Task — A faithful copy of every entry is the goal; keep the images out of it.

════════════════════

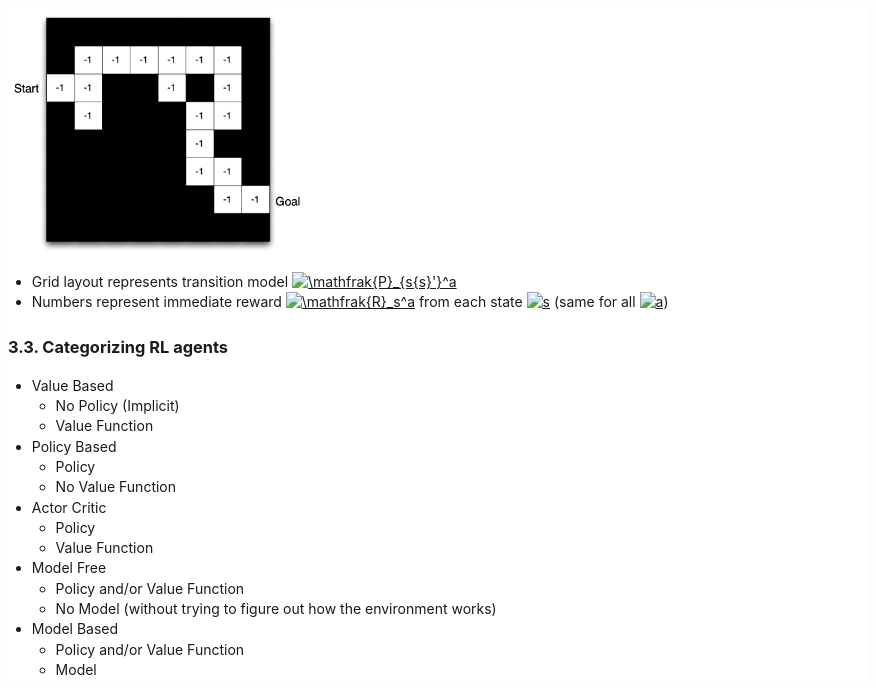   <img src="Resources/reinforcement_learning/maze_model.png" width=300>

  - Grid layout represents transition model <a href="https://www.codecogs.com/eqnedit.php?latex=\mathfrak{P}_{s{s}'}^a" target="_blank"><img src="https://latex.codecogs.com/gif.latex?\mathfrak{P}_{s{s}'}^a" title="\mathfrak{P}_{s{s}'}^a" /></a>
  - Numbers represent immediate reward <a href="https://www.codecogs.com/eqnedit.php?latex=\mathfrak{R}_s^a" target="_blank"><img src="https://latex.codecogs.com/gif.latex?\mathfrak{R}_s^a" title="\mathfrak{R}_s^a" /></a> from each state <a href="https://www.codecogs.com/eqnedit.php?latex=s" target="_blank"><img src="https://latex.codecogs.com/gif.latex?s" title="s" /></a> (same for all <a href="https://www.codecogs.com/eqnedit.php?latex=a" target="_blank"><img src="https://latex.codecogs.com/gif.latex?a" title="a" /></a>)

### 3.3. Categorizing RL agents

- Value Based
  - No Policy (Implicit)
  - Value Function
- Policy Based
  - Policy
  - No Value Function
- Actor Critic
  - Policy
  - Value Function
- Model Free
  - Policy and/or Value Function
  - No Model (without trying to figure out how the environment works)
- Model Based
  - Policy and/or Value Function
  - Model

════════════════════

Exercise output —
   <img src="Resources/reinforcement_learning/maze_model.png" width=300>

  - Grid layout represents transition model <a href="https://www.codecogs.com/eqnedit.php?latex=\mathfrak{P}_{s{s}'}^a" target="_blank"><img src="https://latex.codecogs.com/gif.latex?\mathfrak{P}_{s{s}'}^a" title="\mathfrak{P}_{s{s}'}^a" /></a>
  - Numbers represent immediate reward <a href="https://www.codecogs.com/eqnedit.php?latex=\mathfrak{R}_s^a" target="_blank"><img src="https://latex.codecogs.com/gif.latex?\mathfrak{R}_s^a" title="\mathfrak{R}_s^a" /></a> from each state <a href="https://www.codecogs.com/eqnedit.php?latex=s" target="_blank"><img src="https://latex.codecogs.com/gif.latex?s" title="s" /></a> (same for all <a href="https://www.codecogs.com/eqnedit.php?latex=a" target="_blank"><img src="https://latex.codecogs.com/gif.latex?a" title="a" /></a>)

### 3.3. Categorizing RL agents

- Value Based
  - No Policy (Implicit)
  - Value Function
- Policy Based
  - Policy
  - No Value Function
- Actor Critic
  - Policy
  - Value Function
- Model Free
  - Policy and/or Value Function
  - No Model (without trying to figure out how the environment works)
- Model Based
  - Policy and/or Value Function
  - Model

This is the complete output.